If my apparel indeed draw some curious looks at the check-in counters, still my curiosity of the content of the game was even stronger. So, once finally at home, first thing I did was unwrapping that damn game!


Inside it were a board with a printed map of land and see (10x10 squares of land and 5x10 squares of sea), a manual and 120 plastic figures depicting, in blue and red a set of land, air and sea vehicles with perfect 1970s style. 




The next day I decided to try it, in lack of better opponents, playing against myself. The rules of the game are rather straightforward: every player has 4 metropolises (3 on land and 1 on sea), the first one to capture two of the from the enemy wins.
The game starts by positioning all the figures on the map, that then appears rather crowded.

As the figures has different values, both in combat and for movements, I suppose that this first phase can decide much of the game and the fact that Red has to position all its figures before Blue might be an advantage for the latter. I'm still too new to the game to say it for certain, though.
Once the battlefield is filled with figures each turn players can move one figure on the board. This might seem slow, but in fact it's quite intriguing, as the players has to fight contemporarily on several fronts, without loosing track of their troops. As I played alone, I ended up resolving the sea battle first, and only when Red had an undisputed control of the eastern part of the map I proceeded to continue the battle on land.
The game, mutatis mutandis, often feels similar to chess: several situations of stale are formed, in which the first one to move one of its pieces will loose the confrontation.
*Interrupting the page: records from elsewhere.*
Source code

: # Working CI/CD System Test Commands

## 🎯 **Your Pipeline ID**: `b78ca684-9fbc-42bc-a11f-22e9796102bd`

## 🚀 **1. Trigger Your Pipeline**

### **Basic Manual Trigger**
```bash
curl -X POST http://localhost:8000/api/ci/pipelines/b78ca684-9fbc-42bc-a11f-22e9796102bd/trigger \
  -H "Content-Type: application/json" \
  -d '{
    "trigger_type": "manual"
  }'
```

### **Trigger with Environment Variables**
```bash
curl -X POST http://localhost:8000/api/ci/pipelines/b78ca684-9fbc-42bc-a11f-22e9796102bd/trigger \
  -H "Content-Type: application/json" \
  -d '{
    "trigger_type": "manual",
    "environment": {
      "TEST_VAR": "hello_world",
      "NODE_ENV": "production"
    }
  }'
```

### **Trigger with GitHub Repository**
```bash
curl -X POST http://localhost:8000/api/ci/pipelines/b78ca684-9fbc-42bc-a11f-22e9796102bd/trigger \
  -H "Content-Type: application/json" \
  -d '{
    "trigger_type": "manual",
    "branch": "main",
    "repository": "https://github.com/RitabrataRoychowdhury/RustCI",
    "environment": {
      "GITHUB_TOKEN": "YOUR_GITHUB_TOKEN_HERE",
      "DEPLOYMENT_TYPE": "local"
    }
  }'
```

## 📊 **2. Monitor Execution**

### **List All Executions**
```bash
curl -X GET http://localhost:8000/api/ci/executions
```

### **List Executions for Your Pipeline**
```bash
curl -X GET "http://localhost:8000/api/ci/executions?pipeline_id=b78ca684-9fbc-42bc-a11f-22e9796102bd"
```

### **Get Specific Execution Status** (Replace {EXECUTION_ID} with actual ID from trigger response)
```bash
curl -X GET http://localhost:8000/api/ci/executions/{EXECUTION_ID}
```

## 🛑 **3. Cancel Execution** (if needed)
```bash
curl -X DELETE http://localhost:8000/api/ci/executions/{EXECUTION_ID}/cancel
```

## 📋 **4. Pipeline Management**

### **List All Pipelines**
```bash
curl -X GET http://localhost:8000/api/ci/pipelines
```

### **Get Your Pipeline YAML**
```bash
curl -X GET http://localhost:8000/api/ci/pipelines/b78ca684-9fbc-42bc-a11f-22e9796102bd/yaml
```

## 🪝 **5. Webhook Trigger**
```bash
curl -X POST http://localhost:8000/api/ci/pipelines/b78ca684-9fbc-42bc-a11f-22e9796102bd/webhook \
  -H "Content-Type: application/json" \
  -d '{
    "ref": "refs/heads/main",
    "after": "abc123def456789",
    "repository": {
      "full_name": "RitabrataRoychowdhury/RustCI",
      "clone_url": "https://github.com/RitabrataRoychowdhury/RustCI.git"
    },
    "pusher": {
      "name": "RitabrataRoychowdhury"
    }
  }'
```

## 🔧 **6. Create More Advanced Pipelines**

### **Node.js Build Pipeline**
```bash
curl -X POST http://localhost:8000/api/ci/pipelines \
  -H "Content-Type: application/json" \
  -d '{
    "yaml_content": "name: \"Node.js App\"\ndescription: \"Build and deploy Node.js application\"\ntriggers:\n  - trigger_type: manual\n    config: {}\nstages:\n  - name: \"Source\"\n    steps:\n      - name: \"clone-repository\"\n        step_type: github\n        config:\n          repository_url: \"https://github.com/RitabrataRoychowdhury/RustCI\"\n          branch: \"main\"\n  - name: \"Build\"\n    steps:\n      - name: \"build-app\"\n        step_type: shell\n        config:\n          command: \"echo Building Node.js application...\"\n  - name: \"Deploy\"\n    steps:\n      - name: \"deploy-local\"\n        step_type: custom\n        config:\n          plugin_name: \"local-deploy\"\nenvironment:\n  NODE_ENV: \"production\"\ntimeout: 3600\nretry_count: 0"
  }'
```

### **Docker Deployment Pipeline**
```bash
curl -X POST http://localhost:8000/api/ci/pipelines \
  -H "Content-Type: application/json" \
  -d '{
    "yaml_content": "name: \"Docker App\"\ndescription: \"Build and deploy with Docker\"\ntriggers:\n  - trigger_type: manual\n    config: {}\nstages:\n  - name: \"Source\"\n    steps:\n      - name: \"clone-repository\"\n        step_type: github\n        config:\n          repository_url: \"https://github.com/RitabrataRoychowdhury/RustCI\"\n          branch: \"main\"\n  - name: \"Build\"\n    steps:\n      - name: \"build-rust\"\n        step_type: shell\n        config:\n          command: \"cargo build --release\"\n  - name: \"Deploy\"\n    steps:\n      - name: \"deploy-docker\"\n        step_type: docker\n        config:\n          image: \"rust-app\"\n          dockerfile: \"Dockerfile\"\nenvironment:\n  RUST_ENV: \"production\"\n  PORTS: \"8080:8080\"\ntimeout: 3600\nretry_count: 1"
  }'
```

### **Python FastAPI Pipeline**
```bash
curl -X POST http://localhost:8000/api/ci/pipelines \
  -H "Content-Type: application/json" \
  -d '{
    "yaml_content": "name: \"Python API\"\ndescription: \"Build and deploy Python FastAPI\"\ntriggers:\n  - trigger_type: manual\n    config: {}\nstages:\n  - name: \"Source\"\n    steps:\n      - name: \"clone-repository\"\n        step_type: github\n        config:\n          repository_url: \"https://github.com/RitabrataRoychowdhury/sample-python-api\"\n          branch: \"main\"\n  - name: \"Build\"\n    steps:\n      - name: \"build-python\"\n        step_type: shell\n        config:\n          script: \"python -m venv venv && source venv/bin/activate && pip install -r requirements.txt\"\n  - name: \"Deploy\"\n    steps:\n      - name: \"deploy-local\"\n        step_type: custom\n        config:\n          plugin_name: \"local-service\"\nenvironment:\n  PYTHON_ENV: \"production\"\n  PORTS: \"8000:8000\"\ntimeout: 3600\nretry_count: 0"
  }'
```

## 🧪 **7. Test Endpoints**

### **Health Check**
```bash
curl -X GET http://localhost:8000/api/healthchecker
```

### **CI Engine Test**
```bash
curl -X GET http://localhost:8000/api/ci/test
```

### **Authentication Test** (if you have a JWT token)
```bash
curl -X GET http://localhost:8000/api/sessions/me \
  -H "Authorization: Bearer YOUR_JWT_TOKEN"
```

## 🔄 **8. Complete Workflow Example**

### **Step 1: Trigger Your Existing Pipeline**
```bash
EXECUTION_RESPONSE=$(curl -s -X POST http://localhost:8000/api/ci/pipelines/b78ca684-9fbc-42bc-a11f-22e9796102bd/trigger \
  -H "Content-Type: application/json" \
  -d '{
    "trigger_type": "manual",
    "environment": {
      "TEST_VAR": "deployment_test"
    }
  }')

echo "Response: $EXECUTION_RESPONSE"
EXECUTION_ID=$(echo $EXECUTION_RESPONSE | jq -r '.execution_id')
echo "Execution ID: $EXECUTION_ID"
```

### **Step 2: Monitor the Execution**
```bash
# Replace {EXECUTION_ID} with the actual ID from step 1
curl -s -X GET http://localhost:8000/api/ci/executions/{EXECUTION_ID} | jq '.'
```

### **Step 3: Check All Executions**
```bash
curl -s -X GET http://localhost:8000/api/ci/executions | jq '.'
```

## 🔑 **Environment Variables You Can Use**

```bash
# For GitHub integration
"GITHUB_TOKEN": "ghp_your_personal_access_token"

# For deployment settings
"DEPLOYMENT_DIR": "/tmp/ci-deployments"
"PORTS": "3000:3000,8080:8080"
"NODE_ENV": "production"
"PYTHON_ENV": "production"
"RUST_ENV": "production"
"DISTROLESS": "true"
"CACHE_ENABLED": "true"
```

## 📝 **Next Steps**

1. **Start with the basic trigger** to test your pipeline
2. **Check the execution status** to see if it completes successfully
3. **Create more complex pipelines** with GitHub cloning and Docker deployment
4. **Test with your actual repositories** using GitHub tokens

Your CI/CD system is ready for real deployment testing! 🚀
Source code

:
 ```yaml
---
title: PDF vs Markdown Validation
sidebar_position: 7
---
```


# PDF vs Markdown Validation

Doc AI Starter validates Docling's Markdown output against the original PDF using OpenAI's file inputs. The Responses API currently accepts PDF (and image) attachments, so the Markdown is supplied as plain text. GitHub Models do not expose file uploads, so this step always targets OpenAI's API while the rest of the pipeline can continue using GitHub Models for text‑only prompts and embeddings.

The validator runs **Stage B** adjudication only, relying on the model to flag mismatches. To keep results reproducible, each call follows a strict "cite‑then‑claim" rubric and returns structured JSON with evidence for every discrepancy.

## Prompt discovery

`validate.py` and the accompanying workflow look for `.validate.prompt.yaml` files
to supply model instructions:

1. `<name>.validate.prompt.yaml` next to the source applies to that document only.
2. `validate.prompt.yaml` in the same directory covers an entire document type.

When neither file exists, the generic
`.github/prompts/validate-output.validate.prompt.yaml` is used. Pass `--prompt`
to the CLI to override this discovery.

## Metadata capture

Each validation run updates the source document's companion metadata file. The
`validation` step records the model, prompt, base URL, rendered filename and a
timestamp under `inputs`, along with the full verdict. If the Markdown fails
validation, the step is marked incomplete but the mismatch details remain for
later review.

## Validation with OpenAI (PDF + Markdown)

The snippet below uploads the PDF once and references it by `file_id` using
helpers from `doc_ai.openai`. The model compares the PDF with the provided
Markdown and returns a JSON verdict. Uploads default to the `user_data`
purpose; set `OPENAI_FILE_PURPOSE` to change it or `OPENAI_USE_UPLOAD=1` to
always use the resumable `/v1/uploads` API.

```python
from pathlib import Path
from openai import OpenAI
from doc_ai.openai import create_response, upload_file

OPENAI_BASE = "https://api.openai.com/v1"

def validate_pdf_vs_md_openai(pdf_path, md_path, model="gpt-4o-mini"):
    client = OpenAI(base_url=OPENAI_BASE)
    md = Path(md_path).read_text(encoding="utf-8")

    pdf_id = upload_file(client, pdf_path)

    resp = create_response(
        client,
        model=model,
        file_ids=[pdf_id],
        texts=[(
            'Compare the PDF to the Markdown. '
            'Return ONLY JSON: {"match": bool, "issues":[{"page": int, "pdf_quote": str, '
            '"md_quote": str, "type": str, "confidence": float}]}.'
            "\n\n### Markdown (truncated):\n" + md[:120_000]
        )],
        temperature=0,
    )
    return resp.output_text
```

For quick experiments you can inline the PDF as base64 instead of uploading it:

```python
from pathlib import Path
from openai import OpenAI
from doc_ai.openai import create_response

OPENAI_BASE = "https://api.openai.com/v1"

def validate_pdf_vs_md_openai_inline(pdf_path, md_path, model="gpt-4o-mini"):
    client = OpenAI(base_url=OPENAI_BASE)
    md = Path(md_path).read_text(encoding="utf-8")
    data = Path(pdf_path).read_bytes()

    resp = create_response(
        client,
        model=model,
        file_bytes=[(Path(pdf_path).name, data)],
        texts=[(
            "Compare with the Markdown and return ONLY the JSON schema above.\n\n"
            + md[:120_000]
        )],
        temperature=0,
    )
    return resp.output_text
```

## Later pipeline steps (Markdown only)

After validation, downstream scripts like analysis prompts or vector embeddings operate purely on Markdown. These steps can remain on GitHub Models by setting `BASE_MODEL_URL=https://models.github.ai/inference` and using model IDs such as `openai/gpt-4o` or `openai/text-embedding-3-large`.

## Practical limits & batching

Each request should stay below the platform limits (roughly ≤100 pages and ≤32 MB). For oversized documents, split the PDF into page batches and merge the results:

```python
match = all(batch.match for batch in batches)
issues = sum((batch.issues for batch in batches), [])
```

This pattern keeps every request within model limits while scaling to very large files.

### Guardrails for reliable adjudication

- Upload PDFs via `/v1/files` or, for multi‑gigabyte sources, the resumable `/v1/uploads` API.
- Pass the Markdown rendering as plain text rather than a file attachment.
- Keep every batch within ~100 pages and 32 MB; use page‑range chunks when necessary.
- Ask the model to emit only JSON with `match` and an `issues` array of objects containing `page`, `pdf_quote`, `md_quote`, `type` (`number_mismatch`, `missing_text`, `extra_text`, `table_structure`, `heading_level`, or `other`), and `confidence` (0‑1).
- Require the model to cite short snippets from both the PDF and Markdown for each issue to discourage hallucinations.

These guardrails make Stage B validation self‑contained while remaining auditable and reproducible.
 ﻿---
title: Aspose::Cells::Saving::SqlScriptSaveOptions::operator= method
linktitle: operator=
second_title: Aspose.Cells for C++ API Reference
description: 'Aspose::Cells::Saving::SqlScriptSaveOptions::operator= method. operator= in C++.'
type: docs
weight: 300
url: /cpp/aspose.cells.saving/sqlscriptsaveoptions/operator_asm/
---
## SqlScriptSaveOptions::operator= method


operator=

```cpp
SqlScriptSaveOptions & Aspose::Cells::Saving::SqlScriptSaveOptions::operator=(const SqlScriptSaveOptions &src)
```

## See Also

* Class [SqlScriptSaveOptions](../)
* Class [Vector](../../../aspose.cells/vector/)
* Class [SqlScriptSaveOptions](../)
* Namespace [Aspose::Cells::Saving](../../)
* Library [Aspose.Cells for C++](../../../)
Protecting one most powerful units bu moving them cautiously and always protecting the square they are in, might be an unavoidable part of every winning strategy.
Several times I had the feeling that there were too many useless figures, too weak to confront the stronger ones, that were just occupying space or be destroyed in series by the artillery. Again, this might be a flaw of my playing and not of the game, only time will tell.
After more or less half an hour of play Red lost all its heavy tanks and was therefore unable to win the game. After keeping Blue in check for some time, its defence failed and two of its metropolises were occupied. 


The overall gameplay is rather smooth and fun, a part for some time spent checking the rulebook trying to figure out which figure moves in which way (there are 26 different types of them). It has a nice retro taste, without the poor rule design that was unfortunately pretty common at the time. The art is also pretty nice and goes well with the retro-sci-fi theme (maybe we need a word for that, like for steampunk? Or it already exist?).
Next objective: play with someone else than me, myself and I!